Problem to solve:
Give the data again exactly as it is written.

Extracted data entries:
- - - - - - -
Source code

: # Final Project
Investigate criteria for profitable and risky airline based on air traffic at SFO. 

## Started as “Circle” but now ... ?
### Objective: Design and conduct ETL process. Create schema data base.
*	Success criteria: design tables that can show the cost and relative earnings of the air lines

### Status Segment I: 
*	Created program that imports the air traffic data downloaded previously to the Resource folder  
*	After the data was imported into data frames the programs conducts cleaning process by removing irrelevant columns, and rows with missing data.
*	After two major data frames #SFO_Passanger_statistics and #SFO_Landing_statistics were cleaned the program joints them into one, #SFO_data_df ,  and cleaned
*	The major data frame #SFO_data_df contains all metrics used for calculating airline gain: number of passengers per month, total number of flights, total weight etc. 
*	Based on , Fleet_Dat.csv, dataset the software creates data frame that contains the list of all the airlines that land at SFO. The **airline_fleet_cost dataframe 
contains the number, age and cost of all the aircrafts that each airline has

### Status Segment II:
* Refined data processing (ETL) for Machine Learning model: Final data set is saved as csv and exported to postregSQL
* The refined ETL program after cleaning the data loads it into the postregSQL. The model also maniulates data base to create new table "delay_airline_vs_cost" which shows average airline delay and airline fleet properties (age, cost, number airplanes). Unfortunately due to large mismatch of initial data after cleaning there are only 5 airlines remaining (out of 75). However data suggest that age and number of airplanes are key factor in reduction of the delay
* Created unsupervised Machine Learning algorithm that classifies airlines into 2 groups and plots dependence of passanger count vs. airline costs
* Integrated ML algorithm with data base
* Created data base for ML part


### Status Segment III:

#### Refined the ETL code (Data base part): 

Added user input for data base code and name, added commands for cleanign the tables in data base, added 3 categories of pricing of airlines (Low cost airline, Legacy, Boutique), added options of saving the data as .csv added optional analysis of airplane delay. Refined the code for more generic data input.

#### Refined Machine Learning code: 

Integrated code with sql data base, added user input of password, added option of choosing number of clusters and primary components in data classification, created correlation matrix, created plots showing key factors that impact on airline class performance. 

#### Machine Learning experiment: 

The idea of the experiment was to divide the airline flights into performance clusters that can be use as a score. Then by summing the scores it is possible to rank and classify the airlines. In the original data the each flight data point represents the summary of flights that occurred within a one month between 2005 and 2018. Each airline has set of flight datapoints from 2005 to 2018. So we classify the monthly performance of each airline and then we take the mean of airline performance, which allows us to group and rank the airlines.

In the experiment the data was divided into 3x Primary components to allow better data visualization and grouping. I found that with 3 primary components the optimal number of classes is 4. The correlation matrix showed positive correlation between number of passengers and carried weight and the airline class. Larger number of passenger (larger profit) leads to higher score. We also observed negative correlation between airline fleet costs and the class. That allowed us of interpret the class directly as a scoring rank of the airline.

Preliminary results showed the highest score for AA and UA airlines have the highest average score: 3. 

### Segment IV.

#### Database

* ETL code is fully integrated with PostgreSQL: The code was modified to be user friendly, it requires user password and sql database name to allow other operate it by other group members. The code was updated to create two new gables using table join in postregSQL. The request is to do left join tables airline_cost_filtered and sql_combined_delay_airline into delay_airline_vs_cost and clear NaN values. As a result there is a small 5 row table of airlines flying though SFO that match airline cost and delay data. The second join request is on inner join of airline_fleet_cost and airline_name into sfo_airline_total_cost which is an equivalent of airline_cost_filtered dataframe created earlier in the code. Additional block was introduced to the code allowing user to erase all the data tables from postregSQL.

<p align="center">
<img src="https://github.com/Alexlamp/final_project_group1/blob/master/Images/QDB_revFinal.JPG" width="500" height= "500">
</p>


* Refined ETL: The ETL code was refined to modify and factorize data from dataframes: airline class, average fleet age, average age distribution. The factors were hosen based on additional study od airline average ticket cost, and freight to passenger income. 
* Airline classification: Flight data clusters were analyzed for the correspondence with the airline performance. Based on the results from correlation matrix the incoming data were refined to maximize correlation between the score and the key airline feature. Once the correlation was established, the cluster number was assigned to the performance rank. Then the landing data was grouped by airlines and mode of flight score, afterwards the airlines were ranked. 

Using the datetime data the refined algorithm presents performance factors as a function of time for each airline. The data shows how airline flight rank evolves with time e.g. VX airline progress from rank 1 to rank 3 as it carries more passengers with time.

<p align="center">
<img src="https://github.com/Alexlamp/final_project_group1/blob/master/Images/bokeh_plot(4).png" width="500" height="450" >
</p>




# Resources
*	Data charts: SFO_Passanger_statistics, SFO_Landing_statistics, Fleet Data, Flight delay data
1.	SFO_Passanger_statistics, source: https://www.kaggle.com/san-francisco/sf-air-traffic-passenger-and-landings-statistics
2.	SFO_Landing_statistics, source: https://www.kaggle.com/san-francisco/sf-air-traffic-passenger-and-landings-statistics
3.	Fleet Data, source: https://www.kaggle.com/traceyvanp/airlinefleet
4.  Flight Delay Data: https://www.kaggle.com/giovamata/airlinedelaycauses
- - - - - - -
Solution to this task:
Source code

: # Final Project
Investigate criteria for profitable and risky airline based on air traffic at SFO. 

## Started as “Circle” but now ... ?
### Objective: Design and conduct ETL process. Create schema data base.
*	Success criteria: design tables that can show the cost and relative earnings of the air lines

### Status Segment I: 
*	Created program that imports the air traffic data downloaded previously to the Resource folder  
*	After the data was imported into data frames the programs conducts cleaning process by removing irrelevant columns, and rows with missing data.
*	After two major data frames #SFO_Passanger_statistics and #SFO_Landing_statistics were cleaned the program joints them into one, #SFO_data_df ,  and cleaned
*	The major data frame #SFO_data_df contains all metrics used for calculating airline gain: number of passengers per month, total number of flights, total weight etc. 
*	Based on , Fleet_Dat.csv, dataset the software creates data frame that contains the list of all the airlines that land at SFO. The **airline_fleet_cost dataframe 
contains the number, age and cost of all the aircrafts that each airline has

### Status Segment II:
* Refined data processing (ETL) for Machine Learning model: Final data set is saved as csv and exported to postregSQL
* The refined ETL program after cleaning the data loads it into the postregSQL. The model also maniulates data base to create new table "delay_airline_vs_cost" which shows average airline delay and airline fleet properties (age, cost, number airplanes). Unfortunately due to large mismatch of initial data after cleaning there are only 5 airlines remaining (out of 75). However data suggest that age and number of airplanes are key factor in reduction of the delay
* Created unsupervised Machine Learning algorithm that classifies airlines into 2 groups and plots dependence of passanger count vs. airline costs
* Integrated ML algorithm with data base
* Created data base for ML part


### Status Segment III:

#### Refined the ETL code (Data base part): 

Added user input for data base code and name, added commands for cleanign the tables in data base, added 3 categories of pricing of airlines (Low cost airline, Legacy, Boutique), added options of saving the data as .csv added optional analysis of airplane delay. Refined the code for more generic data input.

#### Refined Machine Learning code: 

Integrated code with sql data base, added user input of password, added option of choosing number of clusters and primary components in data classification, created correlation matrix, created plots showing key factors that impact on airline class performance. 

#### Machine Learning experiment: 

The idea of the experiment was to divide the airline flights into performance clusters that can be use as a score. Then by summing the scores it is possible to rank and classify the airlines. In the original data the each flight data point represents the summary of flights that occurred within a one month between 2005 and 2018. Each airline has set of flight datapoints from 2005 to 2018. So we classify the monthly performance of each airline and then we take the mean of airline performance, which allows us to group and rank the airlines.

In the experiment the data was divided into 3x Primary components to allow better data visualization and grouping. I found that with 3 primary components the optimal number of classes is 4. The correlation matrix showed positive correlation between number of passengers and carried weight and the airline class. Larger number of passenger (larger profit) leads to higher score. We also observed negative correlation between airline fleet costs and the class. That allowed us of interpret the class directly as a scoring rank of the airline.

Preliminary results showed the highest score for AA and UA airlines have the highest average score: 3. 

### Segment IV.

#### Database

* ETL code is fully integrated with PostgreSQL: The code was modified to be user friendly, it requires user password and sql database name to allow other operate it by other group members. The code was updated to create two new gables using table join in postregSQL. The request is to do left join tables airline_cost_filtered and sql_combined_delay_airline into delay_airline_vs_cost and clear NaN values. As a result there is a small 5 row table of airlines flying though SFO that match airline cost and delay data. The second join request is on inner join of airline_fleet_cost and airline_name into sfo_airline_total_cost which is an equivalent of airline_cost_filtered dataframe created earlier in the code. Additional block was introduced to the code allowing user to erase all the data tables from postregSQL.

<p align="center">
<img src="https://github.com/Alexlamp/final_project_group1/blob/master/Images/QDB_revFinal.JPG" width="500" height= "500">
</p>


* Refined ETL: The ETL code was refined to modify and factorize data from dataframes: airline class, average fleet age, average age distribution. The factors were hosen based on additional study od airline average ticket cost, and freight to passenger income. 
* Airline classification: Flight data clusters were analyzed for the correspondence with the airline performance. Based on the results from correlation matrix the incoming data were refined to maximize correlation between the score and the key airline feature. Once the correlation was established, the cluster number was assigned to the performance rank. Then the landing data was grouped by airlines and mode of flight score, afterwards the airlines were ranked. 

Using the datetime data the refined algorithm presents performance factors as a function of time for each airline. The data shows how airline flight rank evolves with time e.g. VX airline progress from rank 1 to rank 3 as it carries more passengers with time.

<p align="center">
<img src="https://github.com/Alexlamp/final_project_group1/blob/master/Images/bokeh_plot(4).png" width="500" height="450" >
</p>




# Resources
*	Data charts: SFO_Passanger_statistics, SFO_Landing_statistics, Fleet Data, Flight delay data
1.	SFO_Passanger_statistics, source: https://www.kaggle.com/san-francisco/sf-air-traffic-passenger-and-landings-statistics
2.	SFO_Landing_statistics, source: https://www.kaggle.com/san-francisco/sf-air-traffic-passenger-and-landings-statistics
3.	Fleet Data, source: https://www.kaggle.com/traceyvanp/airlinefleet
4.  Flight Delay Data: https://www.kaggle.com/giovamata/airlinedelaycauses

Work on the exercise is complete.